The corrosion stability (under the chemical effect of acid environment and cycling of electrode potential) of 50 wt % PtCoCr/C trimetallic cathode catalyst has been studied. It is proposed that the dominant mode of degradation is dissolution of platinum nanoparticles and their redeposition on a surface. The values of activation energy of electrolytic reduction of molecular oxygen on 50 wt % PtCoCr/C catalysts, as well as the activation energy of its corrosion in 0.5 M H2SO4 solution, have been determined. The high corrosion stability of PtCoCr/C catalyst is attributed to the lower extent of filling of platinum surface with oxygen-containing particles (Q O/2Q H), which constitute the initial stage of platinum dissolution. It has been shown that the decrease in mass activity in electrolytic reduction of O2 during cycling of potential at 20°C up to 4000 cycles is 15%, which is significantly higher than for the monoplatinum system.
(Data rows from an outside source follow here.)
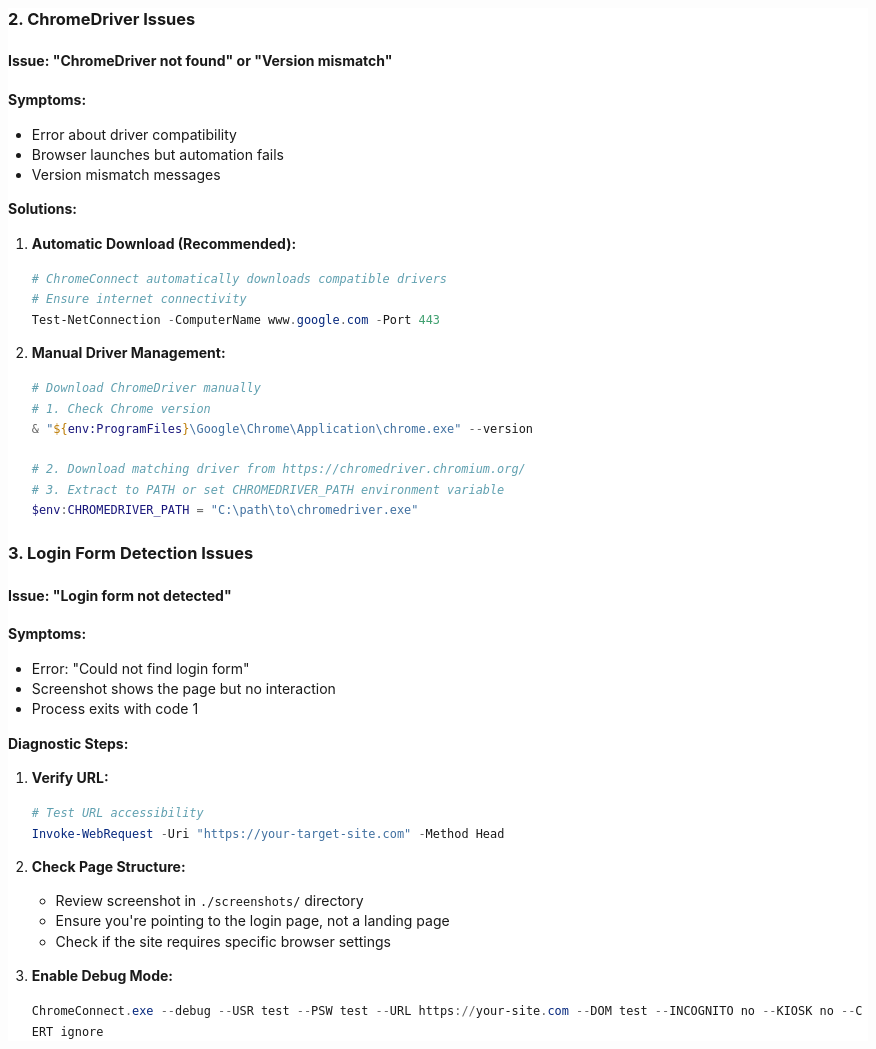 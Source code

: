 ### 2. ChromeDriver Issues

#### Issue: "ChromeDriver not found" or "Version mismatch"
**Symptoms:**
- Error about driver compatibility
- Browser launches but automation fails
- Version mismatch messages

**Solutions:**

1. **Automatic Download (Recommended):**
   ```powershell
   # ChromeConnect automatically downloads compatible drivers
   # Ensure internet connectivity
   Test-NetConnection -ComputerName www.google.com -Port 443
   ```

2. **Manual Driver Management:**
   ```powershell
   # Download ChromeDriver manually
   # 1. Check Chrome version
   & "${env:ProgramFiles}\Google\Chrome\Application\chrome.exe" --version
   
   # 2. Download matching driver from https://chromedriver.chromium.org/
   # 3. Extract to PATH or set CHROMEDRIVER_PATH environment variable
   $env:CHROMEDRIVER_PATH = "C:\path\to\chromedriver.exe"
   ```

### 3. Login Form Detection Issues

#### Issue: "Login form not detected"
**Symptoms:**
- Error: "Could not find login form"
- Screenshot shows the page but no interaction
- Process exits with code 1

**Diagnostic Steps:**

1. **Verify URL:**
   ```powershell
   # Test URL accessibility
   Invoke-WebRequest -Uri "https://your-target-site.com" -Method Head
   ```

2. **Check Page Structure:**
   - Review screenshot in `./screenshots/` directory
   - Ensure you're pointing to the login page, not a landing page
   - Check if the site requires specific browser settings

3. **Enable Debug Mode:**
   ```powershell
   ChromeConnect.exe --debug --USR test --PSW test --URL https://your-site.com --DOM test --INCOGNITO no --KIOSK no --CERT ignore
   ```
The above-proposed mechanism of catalyst degradation in model experiments can lead to permanent loss of Pt ions in electrolyte bulk. In the case of measurements in a fuel cell (FC), a degradation mechanism described as dissolution of platinum nanoparticles and their redeposition on surface can be accompanied (as a consequence of a low amount of electrolyte in the FC) with redeposition of platinum particles in polymeric electrolyte.